Stories, shared, could inspire love, Bruce thought after. Jeb Jackman, prematurely middle-aged, doughy, pickled, he was all right.
(When Bruce first told Charlotte Toby’s story, the parts he knew, he kept details to a minimum, and refused to fuel her pity with too many observations of his own, because by that time he knew that her pity, while extravagant at times, could be fleeting, that she could be distracted from it. The facts he included were as stark as he could make them: Toby’s mom had gone missing, there had been publicity, his father had remarried quickly, Toby had moved to Naples with his fathe
r and stepmother, though they occasionally returned to the Westchester house in the summers, and in Bruce’s junior year of high school Mrs. Van Wyck’s remains had been found. She had been buried at the edge of an abandoned car lot on Long Island, unearthed when the lot was cleared to make way for a senior-living condominium development. The forensics people who identified her had confirmed that she had died from blows to the head and chest, and the police had charged Viri Minetti after all, based on some evidence linked to the body that Bruce couldn’t quite remember. Confirmed, forensics, unearthed, blows. Newspeak was the language he had learned it in, and he doubted there was any other language to use that was any more comprehensible, so he stuck with it. Holy, Charlotte would say, her eyes filling so automatically with tears that Bruce thought her acting for a moment, then despised himself for the thought just as quickly as he’d had it, nodded, and looked back at her, half proud that something he described could move her so. Holy.)
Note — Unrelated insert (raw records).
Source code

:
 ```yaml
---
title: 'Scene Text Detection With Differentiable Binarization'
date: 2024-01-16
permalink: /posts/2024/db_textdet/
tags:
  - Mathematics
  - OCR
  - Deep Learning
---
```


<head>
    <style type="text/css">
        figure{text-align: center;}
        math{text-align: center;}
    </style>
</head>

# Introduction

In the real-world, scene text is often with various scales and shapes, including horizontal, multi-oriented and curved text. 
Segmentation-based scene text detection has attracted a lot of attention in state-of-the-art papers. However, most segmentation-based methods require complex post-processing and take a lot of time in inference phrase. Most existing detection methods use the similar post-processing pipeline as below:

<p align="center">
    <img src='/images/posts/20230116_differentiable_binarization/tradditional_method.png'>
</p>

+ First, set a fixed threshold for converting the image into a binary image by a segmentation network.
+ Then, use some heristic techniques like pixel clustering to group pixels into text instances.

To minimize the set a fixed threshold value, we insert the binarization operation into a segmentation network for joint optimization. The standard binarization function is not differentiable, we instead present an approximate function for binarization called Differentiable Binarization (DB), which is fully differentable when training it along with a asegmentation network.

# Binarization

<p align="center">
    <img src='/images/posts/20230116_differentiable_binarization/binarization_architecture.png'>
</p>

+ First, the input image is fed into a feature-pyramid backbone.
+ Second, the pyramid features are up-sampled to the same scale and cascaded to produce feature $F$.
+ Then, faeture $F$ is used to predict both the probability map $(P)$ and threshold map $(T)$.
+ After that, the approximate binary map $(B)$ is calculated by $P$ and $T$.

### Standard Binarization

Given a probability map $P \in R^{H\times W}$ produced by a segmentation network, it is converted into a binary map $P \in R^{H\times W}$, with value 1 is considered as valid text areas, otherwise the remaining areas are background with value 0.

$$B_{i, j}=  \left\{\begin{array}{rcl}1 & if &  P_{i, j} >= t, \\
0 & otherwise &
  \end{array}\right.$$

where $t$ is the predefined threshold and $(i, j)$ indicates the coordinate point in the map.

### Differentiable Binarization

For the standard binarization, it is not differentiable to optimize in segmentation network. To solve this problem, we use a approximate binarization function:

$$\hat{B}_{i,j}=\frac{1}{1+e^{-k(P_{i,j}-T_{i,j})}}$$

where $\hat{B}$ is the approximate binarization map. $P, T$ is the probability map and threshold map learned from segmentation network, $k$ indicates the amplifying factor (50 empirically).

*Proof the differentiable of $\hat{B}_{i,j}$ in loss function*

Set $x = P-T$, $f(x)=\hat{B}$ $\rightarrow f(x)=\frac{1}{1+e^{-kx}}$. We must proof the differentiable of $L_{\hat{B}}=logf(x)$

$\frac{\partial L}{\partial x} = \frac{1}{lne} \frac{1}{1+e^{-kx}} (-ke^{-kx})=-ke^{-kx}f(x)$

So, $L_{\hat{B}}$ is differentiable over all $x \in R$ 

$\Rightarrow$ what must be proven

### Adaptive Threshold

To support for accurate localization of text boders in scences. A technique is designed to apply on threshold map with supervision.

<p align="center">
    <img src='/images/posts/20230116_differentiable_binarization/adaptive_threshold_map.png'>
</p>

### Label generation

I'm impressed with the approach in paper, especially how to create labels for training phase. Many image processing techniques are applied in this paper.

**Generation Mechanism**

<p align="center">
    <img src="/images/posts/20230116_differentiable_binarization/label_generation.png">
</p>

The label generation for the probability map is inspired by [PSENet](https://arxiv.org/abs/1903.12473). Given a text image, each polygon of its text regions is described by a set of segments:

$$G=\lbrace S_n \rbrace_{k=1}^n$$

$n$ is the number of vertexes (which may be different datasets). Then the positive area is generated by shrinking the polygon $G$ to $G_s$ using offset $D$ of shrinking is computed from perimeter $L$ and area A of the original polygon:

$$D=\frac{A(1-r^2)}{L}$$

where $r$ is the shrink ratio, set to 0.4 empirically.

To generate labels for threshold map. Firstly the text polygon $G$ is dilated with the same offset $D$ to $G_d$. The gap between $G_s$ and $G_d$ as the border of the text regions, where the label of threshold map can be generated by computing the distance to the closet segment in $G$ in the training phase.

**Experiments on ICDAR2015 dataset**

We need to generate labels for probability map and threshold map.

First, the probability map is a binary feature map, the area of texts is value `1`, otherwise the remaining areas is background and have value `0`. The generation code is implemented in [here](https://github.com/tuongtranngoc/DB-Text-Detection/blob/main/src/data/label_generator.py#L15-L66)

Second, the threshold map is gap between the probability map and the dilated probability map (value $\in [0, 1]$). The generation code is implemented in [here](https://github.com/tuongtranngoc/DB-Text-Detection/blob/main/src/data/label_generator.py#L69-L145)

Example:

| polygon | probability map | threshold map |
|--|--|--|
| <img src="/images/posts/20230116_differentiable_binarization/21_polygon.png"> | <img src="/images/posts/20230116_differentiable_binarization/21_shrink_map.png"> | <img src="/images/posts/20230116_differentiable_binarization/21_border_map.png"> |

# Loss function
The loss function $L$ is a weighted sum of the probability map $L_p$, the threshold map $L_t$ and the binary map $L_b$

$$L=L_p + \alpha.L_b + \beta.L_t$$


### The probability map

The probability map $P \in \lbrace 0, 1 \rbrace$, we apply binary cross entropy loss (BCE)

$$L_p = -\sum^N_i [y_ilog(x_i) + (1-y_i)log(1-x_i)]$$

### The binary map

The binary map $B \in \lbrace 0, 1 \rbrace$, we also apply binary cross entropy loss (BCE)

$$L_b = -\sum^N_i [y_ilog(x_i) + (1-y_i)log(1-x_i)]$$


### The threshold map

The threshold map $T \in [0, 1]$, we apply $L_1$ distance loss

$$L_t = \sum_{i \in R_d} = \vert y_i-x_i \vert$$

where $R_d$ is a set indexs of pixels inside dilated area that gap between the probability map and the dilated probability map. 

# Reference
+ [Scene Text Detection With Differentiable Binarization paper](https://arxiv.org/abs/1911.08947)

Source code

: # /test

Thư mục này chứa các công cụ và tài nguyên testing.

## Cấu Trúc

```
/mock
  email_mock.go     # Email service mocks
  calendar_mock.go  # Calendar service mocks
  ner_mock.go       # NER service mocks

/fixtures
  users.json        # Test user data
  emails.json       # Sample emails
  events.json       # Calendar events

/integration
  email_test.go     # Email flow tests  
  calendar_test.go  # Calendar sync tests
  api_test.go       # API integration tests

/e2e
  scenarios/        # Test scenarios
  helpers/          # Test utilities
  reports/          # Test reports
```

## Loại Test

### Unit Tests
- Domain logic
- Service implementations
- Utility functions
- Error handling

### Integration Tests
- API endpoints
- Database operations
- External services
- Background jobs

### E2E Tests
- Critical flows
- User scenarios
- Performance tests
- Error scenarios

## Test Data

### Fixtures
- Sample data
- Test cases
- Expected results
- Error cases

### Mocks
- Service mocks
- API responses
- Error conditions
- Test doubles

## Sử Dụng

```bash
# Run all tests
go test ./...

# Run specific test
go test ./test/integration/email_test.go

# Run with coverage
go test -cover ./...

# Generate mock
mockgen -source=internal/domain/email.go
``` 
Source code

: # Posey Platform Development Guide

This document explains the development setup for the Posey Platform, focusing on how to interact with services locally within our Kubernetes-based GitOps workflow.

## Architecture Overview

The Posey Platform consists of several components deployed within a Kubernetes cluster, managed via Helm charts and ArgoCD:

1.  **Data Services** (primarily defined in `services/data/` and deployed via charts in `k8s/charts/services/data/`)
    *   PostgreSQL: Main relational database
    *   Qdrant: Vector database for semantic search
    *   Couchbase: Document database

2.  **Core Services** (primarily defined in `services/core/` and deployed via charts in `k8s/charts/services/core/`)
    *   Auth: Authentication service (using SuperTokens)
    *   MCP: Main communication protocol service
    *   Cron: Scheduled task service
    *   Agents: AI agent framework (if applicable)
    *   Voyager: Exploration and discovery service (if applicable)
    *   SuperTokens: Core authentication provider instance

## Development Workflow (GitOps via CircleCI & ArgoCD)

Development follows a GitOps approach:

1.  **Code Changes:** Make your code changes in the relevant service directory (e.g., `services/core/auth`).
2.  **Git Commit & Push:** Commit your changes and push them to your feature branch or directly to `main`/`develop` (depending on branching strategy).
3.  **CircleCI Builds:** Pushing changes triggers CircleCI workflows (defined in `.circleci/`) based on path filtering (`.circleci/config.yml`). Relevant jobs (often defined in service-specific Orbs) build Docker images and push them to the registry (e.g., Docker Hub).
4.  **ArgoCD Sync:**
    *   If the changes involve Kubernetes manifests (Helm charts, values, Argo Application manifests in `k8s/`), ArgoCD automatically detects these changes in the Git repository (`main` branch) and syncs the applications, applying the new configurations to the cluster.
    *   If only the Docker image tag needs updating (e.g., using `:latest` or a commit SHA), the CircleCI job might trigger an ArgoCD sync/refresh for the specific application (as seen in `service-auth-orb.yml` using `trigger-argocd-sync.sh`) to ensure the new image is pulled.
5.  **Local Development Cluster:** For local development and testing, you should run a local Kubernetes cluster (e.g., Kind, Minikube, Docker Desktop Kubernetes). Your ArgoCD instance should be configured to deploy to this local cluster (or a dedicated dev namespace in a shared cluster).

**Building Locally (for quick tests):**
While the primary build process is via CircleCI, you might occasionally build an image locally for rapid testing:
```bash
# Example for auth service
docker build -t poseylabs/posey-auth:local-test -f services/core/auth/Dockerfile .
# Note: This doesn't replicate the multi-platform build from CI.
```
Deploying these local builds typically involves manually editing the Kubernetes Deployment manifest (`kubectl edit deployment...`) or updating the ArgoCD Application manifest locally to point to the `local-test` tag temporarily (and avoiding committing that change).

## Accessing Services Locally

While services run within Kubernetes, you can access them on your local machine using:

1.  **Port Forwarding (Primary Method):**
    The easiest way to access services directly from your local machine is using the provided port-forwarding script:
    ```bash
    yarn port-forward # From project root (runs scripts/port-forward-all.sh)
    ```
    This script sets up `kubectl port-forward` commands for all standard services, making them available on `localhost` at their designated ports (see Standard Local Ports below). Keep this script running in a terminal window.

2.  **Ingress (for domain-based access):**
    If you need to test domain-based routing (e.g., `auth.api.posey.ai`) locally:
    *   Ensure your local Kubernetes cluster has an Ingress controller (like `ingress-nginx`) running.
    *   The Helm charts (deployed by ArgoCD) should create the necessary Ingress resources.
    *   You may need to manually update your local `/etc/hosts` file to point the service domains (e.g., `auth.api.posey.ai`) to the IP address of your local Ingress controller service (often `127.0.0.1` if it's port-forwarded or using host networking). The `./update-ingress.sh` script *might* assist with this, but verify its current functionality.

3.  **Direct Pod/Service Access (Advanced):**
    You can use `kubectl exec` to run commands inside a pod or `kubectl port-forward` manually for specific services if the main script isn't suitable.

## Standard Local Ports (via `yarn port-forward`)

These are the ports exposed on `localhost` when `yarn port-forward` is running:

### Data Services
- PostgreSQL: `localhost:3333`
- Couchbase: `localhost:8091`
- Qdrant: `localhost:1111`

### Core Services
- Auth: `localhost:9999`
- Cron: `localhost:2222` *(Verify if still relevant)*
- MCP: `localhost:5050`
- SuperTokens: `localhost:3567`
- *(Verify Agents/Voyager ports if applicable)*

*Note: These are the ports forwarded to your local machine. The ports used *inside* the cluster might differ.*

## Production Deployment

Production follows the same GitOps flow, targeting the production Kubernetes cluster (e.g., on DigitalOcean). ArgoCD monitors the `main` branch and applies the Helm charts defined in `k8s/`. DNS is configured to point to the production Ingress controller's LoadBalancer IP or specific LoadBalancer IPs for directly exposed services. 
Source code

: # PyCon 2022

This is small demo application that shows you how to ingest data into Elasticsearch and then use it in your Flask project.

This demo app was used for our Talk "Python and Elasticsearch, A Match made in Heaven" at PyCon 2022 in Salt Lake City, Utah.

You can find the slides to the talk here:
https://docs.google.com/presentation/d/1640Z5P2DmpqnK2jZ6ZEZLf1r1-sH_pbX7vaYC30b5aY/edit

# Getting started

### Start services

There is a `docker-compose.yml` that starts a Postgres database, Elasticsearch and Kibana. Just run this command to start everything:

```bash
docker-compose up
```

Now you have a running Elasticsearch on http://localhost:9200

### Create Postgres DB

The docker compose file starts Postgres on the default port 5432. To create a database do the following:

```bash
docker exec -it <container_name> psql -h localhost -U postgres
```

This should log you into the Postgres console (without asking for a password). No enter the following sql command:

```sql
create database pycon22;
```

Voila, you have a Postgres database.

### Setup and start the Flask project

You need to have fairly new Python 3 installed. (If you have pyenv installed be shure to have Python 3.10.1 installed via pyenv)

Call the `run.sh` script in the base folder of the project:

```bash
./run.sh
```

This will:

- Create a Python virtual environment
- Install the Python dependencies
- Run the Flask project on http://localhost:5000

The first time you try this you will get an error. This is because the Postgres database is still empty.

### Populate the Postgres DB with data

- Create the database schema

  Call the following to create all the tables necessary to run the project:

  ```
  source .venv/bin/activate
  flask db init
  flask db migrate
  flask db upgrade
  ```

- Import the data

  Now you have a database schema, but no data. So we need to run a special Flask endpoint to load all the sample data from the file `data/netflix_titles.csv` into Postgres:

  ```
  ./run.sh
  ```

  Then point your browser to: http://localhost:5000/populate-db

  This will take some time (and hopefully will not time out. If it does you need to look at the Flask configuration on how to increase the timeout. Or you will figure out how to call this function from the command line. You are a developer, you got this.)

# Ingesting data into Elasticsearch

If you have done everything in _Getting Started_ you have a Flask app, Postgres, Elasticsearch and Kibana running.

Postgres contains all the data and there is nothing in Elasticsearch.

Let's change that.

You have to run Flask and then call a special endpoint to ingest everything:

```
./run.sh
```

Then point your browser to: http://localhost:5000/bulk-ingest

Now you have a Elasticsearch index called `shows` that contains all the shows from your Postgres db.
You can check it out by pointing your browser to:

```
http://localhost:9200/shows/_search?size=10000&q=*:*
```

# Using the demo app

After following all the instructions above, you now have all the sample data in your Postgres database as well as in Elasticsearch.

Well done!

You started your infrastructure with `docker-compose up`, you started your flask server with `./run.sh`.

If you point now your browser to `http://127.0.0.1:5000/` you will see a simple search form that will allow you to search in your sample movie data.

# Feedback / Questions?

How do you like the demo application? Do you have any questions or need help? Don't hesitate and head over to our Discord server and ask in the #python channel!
Bruce reached—awkwardly, his elbow bent to avoid dipping his cuff into the flame of one of the candles—for Jeb’s hand, shook it again. He didn’t feel surprised when Jeb tightened his fingers around his—a firm handshake would be rote to him and didn’t necessarily signal particular regard. Then the moment was over, and they both let go and faced forward again. Bruce rested his chin on his palm. He had never said anything to Toby about Mrs. Van Wyck, the disappearing into nothing. This was a pain that surfaced, from time to time. But what he would have said if he had known how—this he was never sure of.
Bruce’s fingertips curled around the lower part of his face and brushed against his top lip. He thought that they smelled strangely sweet.
“Good to see you,” he said to Jeb. “Really good.”
“Right back at you,” Jeb said.
They watched the girl together, until one or the other of them excused himself to make a trip to the bar.
AT THE END of that night, Bruce approached the waitress. He told himself that he meant to apologize to her, in case she’d felt harassed. He came upon her standing at the bottom of a back staircase, outside the kitchen. She was talking to a man and a woman, who were leaning into each other, passing a cigarette back and forth. The waitress had one elbow hooked around the newel post of the banister and held a mug of something steaming in her other hand. She stood with her back to him. She laughed at whatever the man had said—a low, gravelly laugh that she was too ready with. He felt he knew that this wasn’t her real laugh, though he had no idea what her real laugh would sound like.